### Listed entries
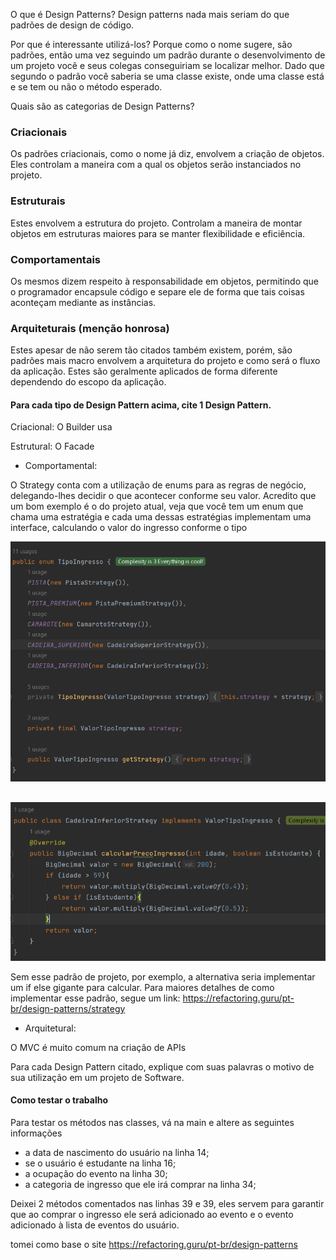 O que é Design Patterns? 
    Design patterns nada mais seriam do que padrões de design de código.

Por que é interessante utilizá-los?
    Porque como o nome sugere, são padrões, então uma vez seguindo um padrão durante o desenvolvimento de um projeto
    você e seus colegas conseguiriam se localizar melhor. Dado que segundo o padrão você saberia se uma classe existe,
    onde uma classe está e se tem ou não o método esperado.

Quais são as categorias de Design Patterns?

### Criacionais
Os padrões criacionais, como o nome já diz, envolvem a criação de objetos. Eles
controlam a maneira com a qual os objetos serão instanciados no projeto.

### Estruturais
Estes envolvem a estrutura do projeto. Controlam a maneira de montar objetos 
em estruturas maiores para se manter flexibilidade e eficiência.

### Comportamentais
Os mesmos dizem respeito à responsabilidade em objetos, permitindo que o 
programador encapsule código e separe ele de forma que tais coisas aconteçam mediante
as instâncias.

### Arquiteturais (menção honrosa)
Estes apesar de não serem tão citados também existem, porém, são padrões mais macro
envolvem a arquitetura do projeto e como será o fluxo da aplicação. Estes são geralmente aplicados de forma diferente
dependendo do escopo da aplicação.


#### Para cada tipo de Design Pattern acima, cite 1 Design Pattern.

Criacional: 
    O Builder usa  

Estrutural:
    O Facade

- Comportamental:

O Strategy conta com a utilização de enums para as regras de negócio, delegando-lhes decidir o que acontecer conforme seu valor.
Acredito que um bom exemplo é o do projeto atual, veja que você tem um enum que chama uma estratégia e cada uma dessas 
estratégias implementam uma interface, calculando o valor do ingresso conforme o tipo

  ![exemplo enum](./image/exemploEnums.png)
 ##
  ![exemplo strategy](./image/exemploStrategy.png)

Sem esse padrão de projeto, por exemplo, a alternativa seria implementar um if else gigante para calcular. 
Para maiores detalhes de como implementar esse padrão, segue um link:
https://refactoring.guru/pt-br/design-patterns/strategy


- Arquitetural:

O MVC é muito comum na criação de APIs


Para cada Design Pattern citado, explique com suas palavras o motivo de sua utilização em um projeto de Software.

#### Como testar o trabalho

Para testar os métodos nas classes, vá na main e altere as seguintes informações
- a data de nascimento do usuário na linha 14;
- se o usuário é estudante na linha 16;
- a ocupação do evento na linha 30;
- a categoria de ingresso que ele irá comprar na linha 34;

Deixei 2 métodos comentados nas linhas 39 e 39, eles servem para garantir que 
ao comprar o ingresso ele será adicionado ao evento e o evento adicionado à lista de eventos do usuário.


tomei como base o site https://refactoring.guru/pt-br/design-patterns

### Exercise
What you should return is the exact text of every line from the top of the entries through the line with "Porque como o", pictures removed.

### Solution for this problem
 O que é Design Patterns? 
    Design patterns nada mais seriam do que padrões de design de código.

Por que é interessante utilizá-los?
    Porque como o nome sugere, são padrões, então uma vez seguindo um padrão durante o desenvolvimento de um projeto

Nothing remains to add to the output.